シートピッチは130cmと実にゆったりとしていて、これは東北新幹線などで走るグランクラスと同じだ。同じ近鉄の「しまかぜ」が125cmだったので、さらに進化したことになる。また、横揺れ防止の電動フルアクティブサスペンションを装備しているので、高速走行でも揺れはほとんど感じない。「ひのとり」が走る近鉄線は新幹線と同じ線路幅1435mmの標準軌を採用していることも相まって、JR在来線の特急列車と比べると極めて安定した走りをみせてくれる。
 

JRのグリーン車並み設備を誇るレギュラー車両

レギュラー車両の車内

レギュラー車両の車内

レギュラー車両は、いわゆる普通車に相当するが、グレードの高い座席で、JRのグリーン車並みのレベルだ。通路を挟んで2人掛けの座席が並び、シートピッチ116cmは東海道新幹線のグリーン車と同じである。高さ調整機能付きのフットレストがあるのもグリーン車並みだ。
レギュラー・シート

レギュラー・シート

さすがに、リクライニングや窓のカーテンの調整は手動で、プレミアム席と差をつけているものの普通車とは思えない高級感を感じさせる。もちろん電源コンセントはすべての席に設置されている。
 

荷物置場などの設備も充実

ロッカーとベンチスペース

ロッカーとベンチスペース

大型スーツケースを持ち込むと置場に困るのが、新幹線をはじめとする日本の鉄道車両の欠点だった。「ひのとり」では、鍵のかかるロッカーがプレミアム車両とレギュラー車両の合計4カ所にあり、ほかに荷物置きスペースもある。
喫煙室

編成中、3号車には喫煙室がある

また、レギュラー車両のロッカーに隣接してベンチスペースがあり、気分転換や携帯電話の使用などに利用できる。さらに、3号車には喫煙室もあり、愛煙家には歓迎されるだろう。
 

カフェスポットと自動販売機

カフェスポット

プレミアム車両のデッキにあるカフェスポット

特急列車といえども車内販売のない列車が当たり前になり、乗車前に飲食物を購入しておかないと飲まず食わずで我慢しなければならないことが多くなった。最近の人件費の高騰など諸般の事情を考えるとやむを得ない面もある。

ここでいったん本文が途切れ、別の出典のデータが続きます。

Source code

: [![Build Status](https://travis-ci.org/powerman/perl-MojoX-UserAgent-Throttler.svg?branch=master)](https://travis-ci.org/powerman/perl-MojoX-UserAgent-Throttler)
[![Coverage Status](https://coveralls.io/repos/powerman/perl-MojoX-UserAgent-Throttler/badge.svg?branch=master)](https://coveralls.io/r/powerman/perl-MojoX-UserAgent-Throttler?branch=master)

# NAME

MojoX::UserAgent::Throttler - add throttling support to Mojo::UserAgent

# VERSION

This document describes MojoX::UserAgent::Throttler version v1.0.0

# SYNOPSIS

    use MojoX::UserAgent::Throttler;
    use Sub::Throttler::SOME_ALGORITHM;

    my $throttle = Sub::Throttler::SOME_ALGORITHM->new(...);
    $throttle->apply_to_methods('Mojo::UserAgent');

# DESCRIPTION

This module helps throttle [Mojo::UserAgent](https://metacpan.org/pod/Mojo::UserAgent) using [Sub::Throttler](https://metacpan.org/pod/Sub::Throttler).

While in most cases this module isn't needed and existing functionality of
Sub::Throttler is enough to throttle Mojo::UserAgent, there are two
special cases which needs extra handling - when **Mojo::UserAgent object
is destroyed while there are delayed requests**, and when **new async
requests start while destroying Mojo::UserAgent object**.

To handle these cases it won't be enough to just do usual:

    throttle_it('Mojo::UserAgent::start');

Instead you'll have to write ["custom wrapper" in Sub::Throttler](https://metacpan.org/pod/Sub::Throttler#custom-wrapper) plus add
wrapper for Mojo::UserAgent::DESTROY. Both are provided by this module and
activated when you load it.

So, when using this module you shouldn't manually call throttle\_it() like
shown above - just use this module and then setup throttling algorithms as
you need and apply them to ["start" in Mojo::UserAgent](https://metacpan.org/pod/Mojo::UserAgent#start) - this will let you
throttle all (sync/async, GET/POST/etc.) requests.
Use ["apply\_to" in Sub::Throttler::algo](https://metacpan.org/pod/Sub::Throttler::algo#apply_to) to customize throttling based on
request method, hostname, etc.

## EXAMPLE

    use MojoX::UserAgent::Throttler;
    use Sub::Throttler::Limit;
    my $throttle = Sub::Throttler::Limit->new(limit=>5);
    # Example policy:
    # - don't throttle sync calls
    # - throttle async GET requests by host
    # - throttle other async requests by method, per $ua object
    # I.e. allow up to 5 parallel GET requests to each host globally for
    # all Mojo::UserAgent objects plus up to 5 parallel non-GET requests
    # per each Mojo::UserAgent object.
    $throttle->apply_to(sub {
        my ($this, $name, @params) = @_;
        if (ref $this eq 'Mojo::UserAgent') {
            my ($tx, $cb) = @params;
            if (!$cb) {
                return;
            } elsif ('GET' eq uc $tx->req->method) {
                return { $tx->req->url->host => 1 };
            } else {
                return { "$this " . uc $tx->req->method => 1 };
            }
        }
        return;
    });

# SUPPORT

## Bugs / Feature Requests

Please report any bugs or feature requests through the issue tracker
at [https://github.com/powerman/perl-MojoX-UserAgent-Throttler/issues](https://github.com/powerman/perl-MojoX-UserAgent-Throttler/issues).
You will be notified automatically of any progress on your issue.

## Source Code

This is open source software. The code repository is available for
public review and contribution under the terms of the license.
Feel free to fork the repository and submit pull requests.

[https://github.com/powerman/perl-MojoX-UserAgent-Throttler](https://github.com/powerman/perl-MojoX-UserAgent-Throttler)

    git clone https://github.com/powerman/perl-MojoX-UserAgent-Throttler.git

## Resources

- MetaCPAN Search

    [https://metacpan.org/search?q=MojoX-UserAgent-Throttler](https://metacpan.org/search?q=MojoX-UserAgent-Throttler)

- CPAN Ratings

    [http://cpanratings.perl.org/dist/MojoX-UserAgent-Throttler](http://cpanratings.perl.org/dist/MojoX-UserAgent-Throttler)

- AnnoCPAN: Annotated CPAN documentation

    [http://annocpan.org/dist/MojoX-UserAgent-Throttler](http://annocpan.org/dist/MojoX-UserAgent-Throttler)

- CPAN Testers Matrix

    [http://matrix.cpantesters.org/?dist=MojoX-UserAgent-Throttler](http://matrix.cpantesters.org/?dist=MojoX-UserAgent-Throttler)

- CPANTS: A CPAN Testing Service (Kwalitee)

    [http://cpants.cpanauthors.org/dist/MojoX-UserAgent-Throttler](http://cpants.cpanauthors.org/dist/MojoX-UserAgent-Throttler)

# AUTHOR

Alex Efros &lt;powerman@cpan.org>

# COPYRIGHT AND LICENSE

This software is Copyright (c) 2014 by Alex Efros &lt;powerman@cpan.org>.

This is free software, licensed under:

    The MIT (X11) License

「ひのとり」も車内販売はないけれど、代わりにカフェスポットとドリンクの自動販売機があるので、のどの渇きをいやすことはできる。
「ひのとり」専用のカップ

「ひのとり」専用のカップ

まず、プレミアム車両の車端部デッキにはカフェスポットがあり、コーヒーをメインにココア、紅茶といった温かいドリンクを入手できる。傍らの自動販売機からは、栄養調整食品クリーム玄米ブラン、それに「ひのとり」グッズが自動販売機で買える。なぜか、現金のみでICカードは利用できない。

また、3号車には自動販売機があり、缶コーヒーおよびお茶、ミネラルウォーター、ジュースなどのペットボトルが購入可能だ。
 

「ひのとり」の旅(近鉄名古屋⇒大阪難波)

「ひのとり」の運転台

「ひのとり」の運転台は開放的だ

近鉄名古屋駅の地下ホームを発車した「ひのとり」は、あっという間に名古屋近郊の田園地帯にさしかかる。そして、木曽川、長良川、揖斐川という三大河川を一気に渡ると三重県。桑名、四日市の工場地帯を駆け抜け、鈴鹿付近の平野を通ると津(つ)に停車する。三重県の県庁所在地であり、かなりの乗客が入れ替わる。また、ここで乗務員が交代する。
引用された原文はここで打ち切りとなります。